In this article, we will look at what muscles will benefit most from babywearing and why this can be a huge benefit to you if you embrace the challenge!
Do You Get Stronger Holding a Baby
You will get stronger from holding the weight of your baby regularly. The concept is the same as weight lifting – you will use muscles in your arms, shoulders, back, and legs repeatedly to support the weight of your baby.
The average newborn weighs between 6-9 lbs and will quickly grow to around 20 lbs by the end of the first year.
So you can imagine how much stronger you will get just from picking up your baby at regular intervals and holding them frequently.
A supportive baby carrier for people with a bad back can also help strengthen and improve the muscles and over time reduce pain if used correctly.
What Muscles Work Most When Babywearing
The muscles that work most when you are babywearing are your lower back, shoulders, and core muscles.
If you are walking up stairs or hills then your legs will also have to work harder due to the extra weight.
Most baby carrier designs consist of the following fundamental basics:
- Waistband that distributes weight across the hips and lower back.
- Shoulder straps that engage your core and upper back to hold the weight.
You can see why this presents as a chance for a full-body workout every time you strap your baby in.
How Does Babywearing Strengthen Your Back
Babywearing strengthens your back through the weight distribution across your frame placing tension on your upper and lower back muscles.
You have to work against the weight to maintain good posture with a straight back and chest out.
To minimize the chance of injury it is important to ensure a tight-fitting carrier with your baby’s weight as close to your spine as possible. Most baby carriers are easily adjustable and as long as you custom fit when in use you should have no problem.
Is Babywearing Good For Your Core
Yes, babywearing is good for your core as it is the stabilizer muscles that will help you keep your back straight and your body balanced when carrying your baby.

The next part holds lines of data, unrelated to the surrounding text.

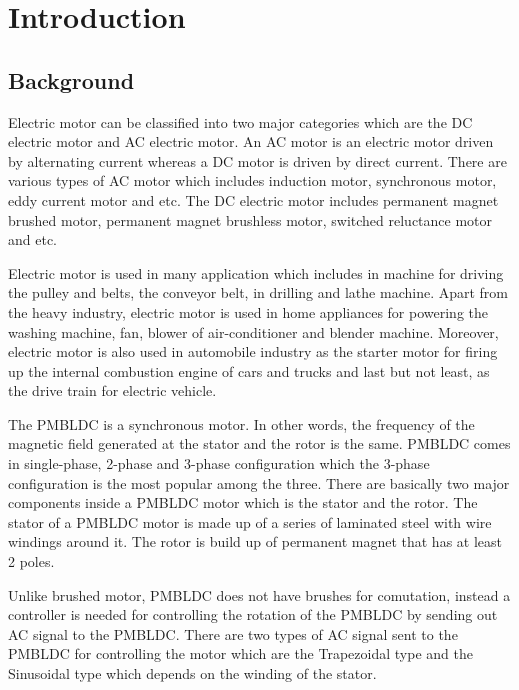 \chapter{Introduction}\label{chap:intro}
\section{Background}

Electric motor can be classified into two major categories which are the DC electric motor and AC electric motor. An AC motor is an electric motor driven by alternating current whereas a DC motor is driven by direct current. There are various types of AC motor which includes induction motor, synchronous motor, eddy current motor and etc. The DC electric motor includes permanent magnet brushed motor, permanent magnet brushless motor, switched reluctance motor and etc.

Electric motor is used in many application which includes in machine for driving the pulley and belts, the conveyor belt, in drilling and lathe machine. Apart from the heavy industry, electric motor is used in home appliances for powering the washing machine, fan, blower of air-conditioner and blender machine. Moreover, electric motor is also used in automobile industry as the starter motor for firing up the internal combustion engine of cars and trucks and last but not least, as the drive train for electric vehicle.

The PMBLDC is a synchronous motor. In other words, the frequency of the magnetic field generated at the stator and the rotor is the same. PMBLDC comes in single-phase, 2-phase and 3-phase configuration which the 3-phase configuration is the most popular among the three. There are basically two major components inside a PMBLDC motor which is the stator and the rotor. The stator of a PMBLDC motor is made up of 
a series of laminated steel with wire windings around it. The rotor is build up of permanent magnet that has at least 2 poles.

Unlike brushed motor, PMBLDC does not have brushes for comutation, instead a controller is needed for controlling the rotation of the PMBLDC by sending out AC signal to the PMBLDC. There are two types of AC signal sent to the PMBLDC for controlling the motor which are the Trapezoidal type and the Sinusoidal type which depends on the winding of the stator.



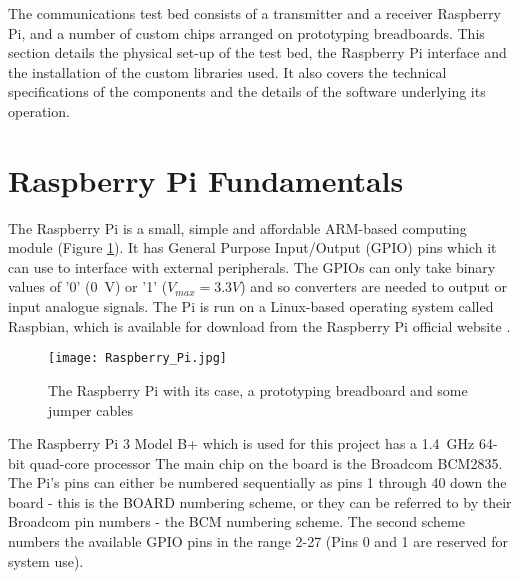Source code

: \documentclass[../main.tex]{subfiles}
\begin{document}
The communications test bed consists of a transmitter and a receiver Raspberry Pi, and a number of custom chips arranged on prototyping breadboards.
This section details the physical set-up of the test bed, the Raspberry Pi interface and the installation of the custom libraries used.
It also covers the technical specifications of the components and the details of the software underlying its operation.


\section{Raspberry Pi Fundamentals}

The Raspberry Pi is a small, simple and affordable ARM-based computing module (Figure \ref{fig_Raspberry Pi}).
It has General Purpose Input/Output (GPIO) pins which it can use to interface with external peripherals.
The GPIOs can only take binary values of '0' (\SI{0}{\volt}) or '1' ($V_{max} = 3.3V$) and so converters are needed to output or input analogue signals.
The Pi is run on a Linux-based operating system called Raspbian, which is available for download from the Raspberry Pi official website
\cite{lib_Raspbian}.\\

\begin{figure}[ht]
	\centering
	\texttt{[image: Raspberry\_Pi.jpg]}
	\caption{The Raspberry Pi with its case, a prototyping breadboard and some jumper cables}
	\label{fig_Raspberry Pi}
\end{figure}

The Raspberry Pi 3 Model B+ which is used for this project has a \SI{1.4}{\giga\hertz} 64-bit quad-core processor
The main chip on the board is the Broadcom BCM2835.
The Pi's pins can either be numbered sequentially as pins 1 through 40 down the board - this is the BOARD numbering scheme, or they can be referred to by their Broadcom pin numbers - the BCM numbering scheme.
The second scheme numbers the available GPIO pins in the range 2-27 (Pins 0 and 1 are reserved for system use).
\end{document}
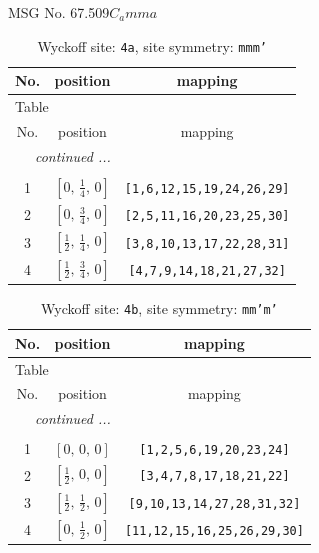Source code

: \documentclass[fleqn,8pt]{jsarticle}
\begin{document}
\setcounter{MaxMatrixCols}{32}

\renewcommand{\tablename}{Table~}
\renewcommand{\figurename}{Figure~}
\begin{center}
\LARGE
MSG No. 67.509\quad$C_{a}mma$
\end{center}
\renewcommand{\arraystretch}{1.2}
\begin{longtable}{ccc}
\caption{Wyckoff site: {\tt 4a}, site symmetry: {\tt mmm'}}
 \\
 \hline \hline
No. & position & mapping \\ \hline \endfirsthead

\multicolumn{2}{l}{\tablename\ \thetable{}} \\
 \hline \hline
No. & position & mapping \\ \hline \endhead

 \hline \hline
\multicolumn{2}{r}{\footnotesize\it continued ...} \\ \endfoot

 \hline \hline
\multicolumn{2}{r}{} \\ \endlastfoot

1 & $\left[ 0,\, \frac{1}{4},\, 0 \right]$ & {\tt [1,6,12,15,19,24,26,29]} \\ \hline
2 & $\left[ 0,\, \frac{3}{4},\, 0 \right]$ & {\tt [2,5,11,16,20,23,25,30]} \\ \hline
3 & $\left[ \frac{1}{2},\, \frac{1}{4},\, 0 \right]$ & {\tt [3,8,10,13,17,22,28,31]} \\ \hline
4 & $\left[ \frac{1}{2},\, \frac{3}{4},\, 0 \right]$ & {\tt [4,7,9,14,18,21,27,32]} \\
\end{longtable}
\renewcommand{\arraystretch}{1.2}
\begin{longtable}{ccc}
\caption{Wyckoff site: {\tt 4b}, site symmetry: {\tt mm'm'}}
 \\
 \hline \hline
No. & position & mapping \\ \hline \endfirsthead

\multicolumn{2}{l}{\tablename\ \thetable{}} \\
 \hline \hline
No. & position & mapping \\ \hline \endhead

 \hline \hline
\multicolumn{2}{r}{\footnotesize\it continued ...} \\ \endfoot

 \hline \hline
\multicolumn{2}{r}{} \\ \endlastfoot

1 & $\left[ 0,\, 0,\, 0 \right]$ & {\tt [1,2,5,6,19,20,23,24]} \\ \hline
2 & $\left[ \frac{1}{2},\, 0,\, 0 \right]$ & {\tt [3,4,7,8,17,18,21,22]} \\ \hline
3 & $\left[ \frac{1}{2},\, \frac{1}{2},\, 0 \right]$ & {\tt [9,10,13,14,27,28,31,32]} \\ \hline
4 & $\left[ 0,\, \frac{1}{2},\, 0 \right]$ & {\tt [11,12,15,16,25,26,29,30]} \\
\end{longtable}
\end{document}
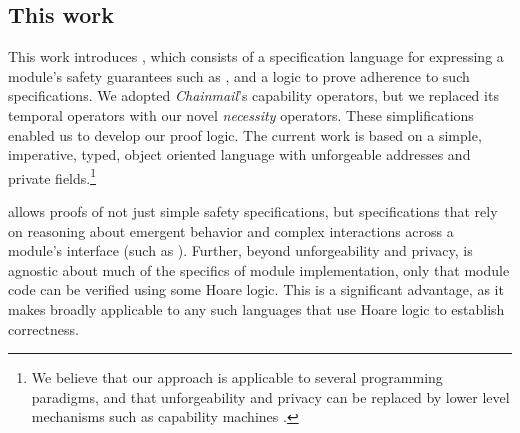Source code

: {\subsection{This work}
This work introduces \Nec, which consists of a specification language for expressing a module's safety guarantees such as \SrobustB, and a logic 
to prove adherence to such specifications.
We adopted %
\emph{Chainmail}'s %
  capability operators, 
but we replaced its temporal operators with  {our novel}
  \emph{necessity} operators. 
  These simplifications enabled us to develop our proof logic. 
The current work is based on a simple, imperative, typed, object oriented
language with unforgeable addresses and private fields.\footnote{We believe
 that our approach is applicable to several programming paradigms, and 
 that   unforgeability and privacy
 can be replaced 
 by lower level mechanisms such as capability machines \cite{vanproving,davis2019cheriabi}.
  }

 \Nec allows proofs of not just simple safety 
specifications, but specifications that rely on reasoning about emergent behavior and complex interactions 
across a module's interface (such as \SrobustB).
Further, beyond unforgeability and privacy, \Nec is agnostic about much of the specifics
of module implementation, only that module code can be verified using some Hoare logic. This is a significant advantage, as it makes \Nec broadly applicable to any such languages that use Hoare logic to establish correctness.


}
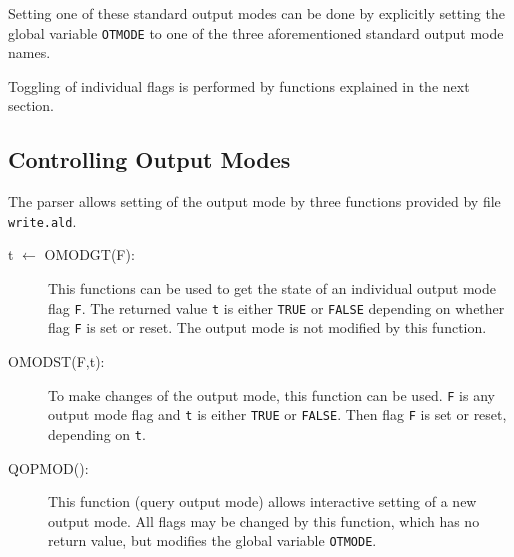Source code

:Setting one of these standard output modes can be done by explicitly
setting the global variable {\tt OTMODE} to one of the three aforementioned
standard output mode names.

Toggling of individual flags is performed by functions explained
in the next section.

\subsection{Controlling Output Modes}

The parser allows setting of the output mode by three functions provided
by file {\tt write.ald}.

\begin{description}
\item[t $\leftarrow$ OMODGT(F):] This functions can be used to get the
state of an individual output mode flag {\tt F}. The returned value
{\tt t} is either {\tt TRUE} or {\tt FALSE} depending on whether flag
{\tt F} is set or reset. The output mode is not modified by this function.
\item[OMODST(F,t):] To make changes of the output mode, this function can
be used. {\tt F} is any output mode flag and {\tt t} is either {\tt TRUE}
or {\tt FALSE}. 
Then flag {\tt F} is set or reset, depending on {\tt t}.
\item[QOPMOD():] This function (query output mode) allows interactive
setting of a new output mode. All flags may be changed by this function,
which has no return value, but modifies the global variable {\tt OTMODE}.
\end{description}
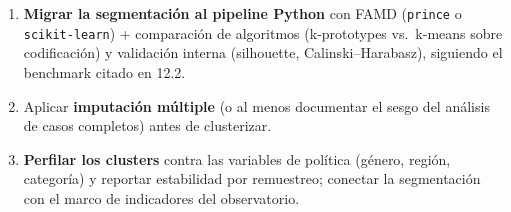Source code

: \begin{enumerate}
  \item \textbf{Migrar la segmentación al pipeline Python} con FAMD
        (\texttt{prince} o \texttt{scikit-learn}) + comparación de algoritmos
        (k-prototypes vs.\ k-means sobre codificación) y validación interna
        (silhouette, Calinski--Harabasz), siguiendo el benchmark citado en 12.2.
  \item Aplicar \textbf{imputación múltiple} (o al menos documentar el sesgo
        del análisis de casos completos) antes de clusterizar.
  \item \textbf{Perfilar los clusters} contra las variables de política
        (género, región, categoría) y reportar estabilidad por remuestreo;
        conectar la segmentación con el marco de indicadores del observatorio.
\end{enumerate}
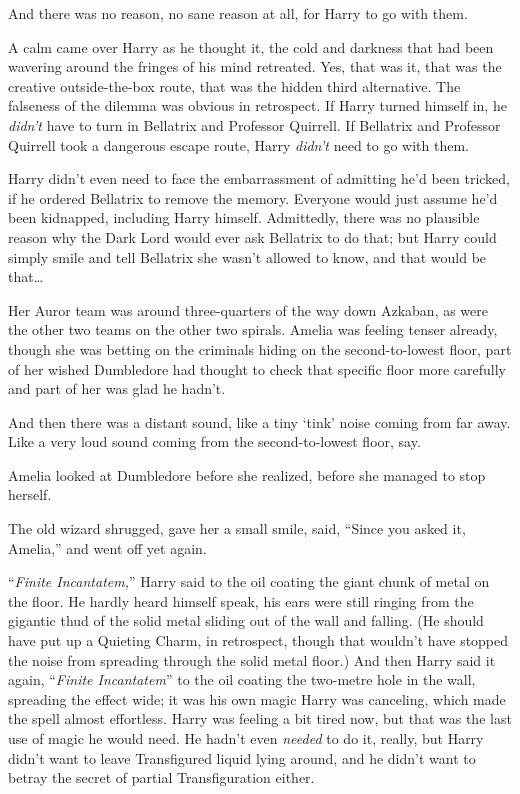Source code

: And there was no reason, no sane reason at all, for Harry to go with them.

A calm came over Harry as he thought it, the cold and darkness that had been wavering around the fringes of his mind retreated. Yes, that was it, that was the creative outside-the-box route, that was the hidden third alternative. The falseness of the dilemma was obvious in retrospect. If Harry turned himself in, he \emph{didn’t} have to turn in Bellatrix and Professor Quirrell. If Bellatrix and Professor Quirrell took a dangerous escape route, Harry \emph{didn’t} need to go with them.

Harry didn’t even need to face the embarrassment of admitting he’d been tricked, if he ordered Bellatrix to remove the memory. Everyone would just assume he’d been kidnapped, including Harry himself. Admittedly, there was no plausible reason why the Dark Lord would ever ask Bellatrix to do that; but Harry could simply smile and tell Bellatrix she wasn’t allowed to know, and that would be that…

\later

Her Auror team was around three-quarters of the way down Azkaban, as were the other two teams on the other two spirals. Amelia was feeling tenser already, though she was betting on the criminals hiding on the second-to-lowest floor, part of her wished Dumbledore had thought to check that specific floor more carefully and part of her was glad he hadn’t.

And then there was a distant sound, like a tiny ‘tink’ noise coming from far away. Like a very loud sound coming from the second-to-lowest floor, say.

Amelia looked at Dumbledore before she realized, before she managed to stop herself.

The old wizard shrugged, gave her a small smile, said, “Since you asked it, Amelia,” and went off yet again.

\later

“\emph{Finite Incantatem,}” Harry said to the oil coating the giant chunk of metal on the floor. He hardly heard himself speak, his ears were still ringing from the gigantic thud of the solid metal sliding out of the wall and falling. (He should have put up a Quieting Charm, in retrospect, though that wouldn’t have stopped the noise from spreading through the solid metal floor.) And then Harry said it again, “\emph{Finite Incantatem}” to the oil coating the two-metre hole in the wall, spreading the effect wide; it was his own magic Harry was canceling, which made the spell almost effortless. Harry was feeling a bit tired now, but that was the last use of magic he would need. He hadn’t even \emph{needed} to do it, really, but Harry didn’t want to leave Transfigured liquid lying around, and he didn’t want to betray the secret of partial Transfiguration either.

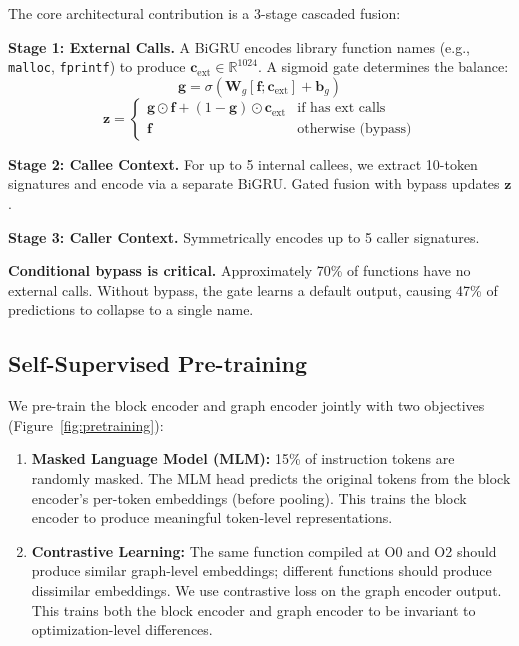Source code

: \documentclass[sigconf,nonacm]{acmart}
\begin{document}
The core architectural contribution is a 3-stage cascaded fusion:

\textbf{Stage 1: External Calls.} A BiGRU encodes library function names (e.g., \texttt{malloc}, \texttt{fprintf}) to produce $\mathbf{c}_\text{ext} \in \mathbb{R}^{1024}$. A sigmoid gate determines the balance:
\begin{equation}
    \mathbf{g} = \sigma(\mathbf{W}_g [\mathbf{f}; \mathbf{c}_\text{ext}] + \mathbf{b}_g)
\end{equation}
\begin{equation}
    \mathbf{z} = \begin{cases}
        \mathbf{g} \odot \mathbf{f} + (1 - \mathbf{g}) \odot \mathbf{c}_\text{ext} & \text{if has ext calls} \\
        \mathbf{f} & \text{otherwise (bypass)}
    \end{cases}
\end{equation}

\textbf{Stage 2: Callee Context.} For up to 5 internal callees, we extract 10-token signatures and encode via a separate BiGRU. Gated fusion with bypass updates $\mathbf{z}$.

\textbf{Stage 3: Caller Context.} Symmetrically encodes up to 5 caller signatures.

\textbf{Conditional bypass is critical.} Approximately 70\% of functions have no external calls. Without bypass, the gate learns a default output, causing 47\% of predictions to collapse to a single name.

\subsection{Self-Supervised Pre-training}

We pre-train the block encoder and graph encoder jointly with two objectives (Figure~\ref{fig:pretraining}):

\begin{enumerate}
    \item \textbf{Masked Language Model (MLM):} 15\% of instruction tokens are randomly masked. The MLM head predicts the original tokens from the block encoder's per-token embeddings (before pooling). This trains the block encoder to produce meaningful token-level representations.
    \item \textbf{Contrastive Learning:} The same function compiled at O0 and O2 should produce similar graph-level embeddings; different functions should produce dissimilar embeddings. We use contrastive loss on the graph encoder output. This trains both the block encoder and graph encoder to be invariant to optimization-level differences.
\end{enumerate}
\end{document}
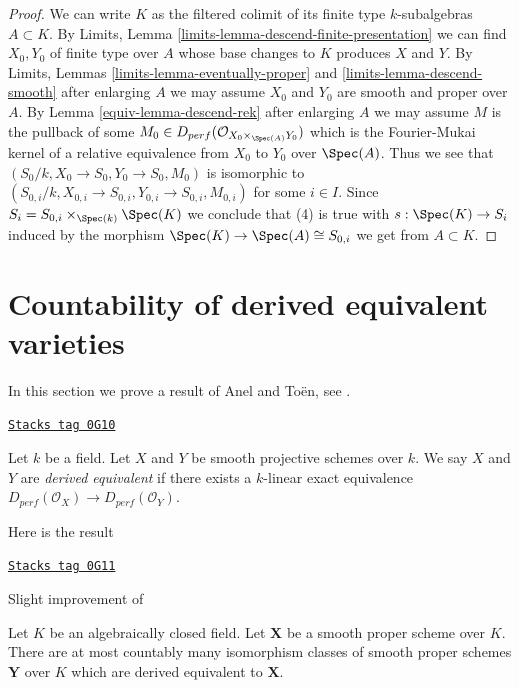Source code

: \begin{proof}
\medskip\noindent
We can write $K$ as the filtered colimit of its finite type
$k$-subalgebras $A \subset K$. By
Limits, Lemma \ref{limits-lemma-descend-finite-presentation}
we can find $X_0, Y_0$ of finite type over $A$ whose
base changes to $K$ produces $X$ and $Y$.
By Limits, Lemmas
\ref{limits-lemma-eventually-proper} and \ref{limits-lemma-descend-smooth}
after enlarging $A$ we may assume $X_0$ and $Y_0$
are smooth and proper over $A$.
By Lemma \ref{equiv-lemma-descend-rek}
after enlarging $A$ we may assume $M$ is the pullback of
some $M_0  \in D_{perf}(\mathcal{O}_{X_0 \times_{\Spec(A)} Y_0})$
which is the Fourier-Mukai kernel of a relative equivalence
from $X_0$ to $Y_0$ over $\Spec(A)$.
Thus we see that $(S_0/k, X_0 \to S_0, Y_0 \to S_0, M_0)$
is isomorphic to
$(S_{0, i}/k, X_{0, i} \to S_{0, i}, Y_{0, i} \to S_{0, i}, M_{0, i})$
for some $i \in I$.
Since $S_i = S_{0, i} \times_{\Spec(k)} \Spec(K)$
we conclude that (4) is true with $s : \Spec(K) \to S_i$
induced by the morphism $\Spec(K) \to \Spec(A) \cong S_{0, i}$
we get from $A \subset K$.
\end{proof}

\section{Countability of derived equivalent varieties}
\label{equiv-section-countable-derived-equivalent}
In this section we prove a result of Anel and To\"en, see \cite{AT}.

\begin{definition}
\label{equiv-definition-derived-equivalent}
\href{https://stacks.math.columbia.edu/tag/0G10}{\texttt{Stacks tag 0G10}}

Let $k$ be a field. Let $X$ and $Y$ be smooth projective schemes over $k$.
We say $X$ and $Y$ are {\it derived equivalent} if there exists a $k$-linear
exact equivalence
$D_{perf}(\mathcal{O}_X) \to D_{perf}(\mathcal{O}_Y)$.
\end{definition}

Here is the result

\begin{theorem}[Countable]
\label{equiv-theorem-countable}
\href{https://stacks.math.columbia.edu/tag/0G11}{\texttt{Stacks tag 0G11}}

\begin{reference}
Slight improvement of \cite{AT}
\end{reference}
Let $K$ be an algebraically closed field. Let $\mathbf{X}$ be a smooth proper
scheme over $K$. There are at most countably many isomorphism classes
of smooth proper schemes $\mathbf{Y}$ over $K$ which are derived
equivalent to $\mathbf{X}$.
\end{theorem}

Both frontal carry, back carry, and side carry positions will challenge your core muscles in different ways – and you should change your baby’s position at intervals (if safe to do so) to ensure that your muscles remain balanced.
Activities like hiking or walking over uneven terrain with a baby carrier will heighten the challenge of those core muscles and you should develop a decent base level of strength before attempting this.
Note: If you have experienced diastasis recti (the over-separation of the abdominals during pregnancy) you will want to ensure your muscles have recovered sufficiently before you start babywearing.
Tips to Minimize Risk of Muscle Injury
- Keep your back straight at all times.
- Try not to twist while wearing the carrier.
- Ensure that straps are tightened to minimize movement of the carrier.
- Warm-up your lower back prior to babywearing.
- Avoid slippery surfaces.
Conclusion
We encourage you to embrace the additional exercise that babywearing offers you.
Your free time will be limited with the constant demands of a new baby and this is your chance to burn those extra calories while babywearing as part of your everyday activities.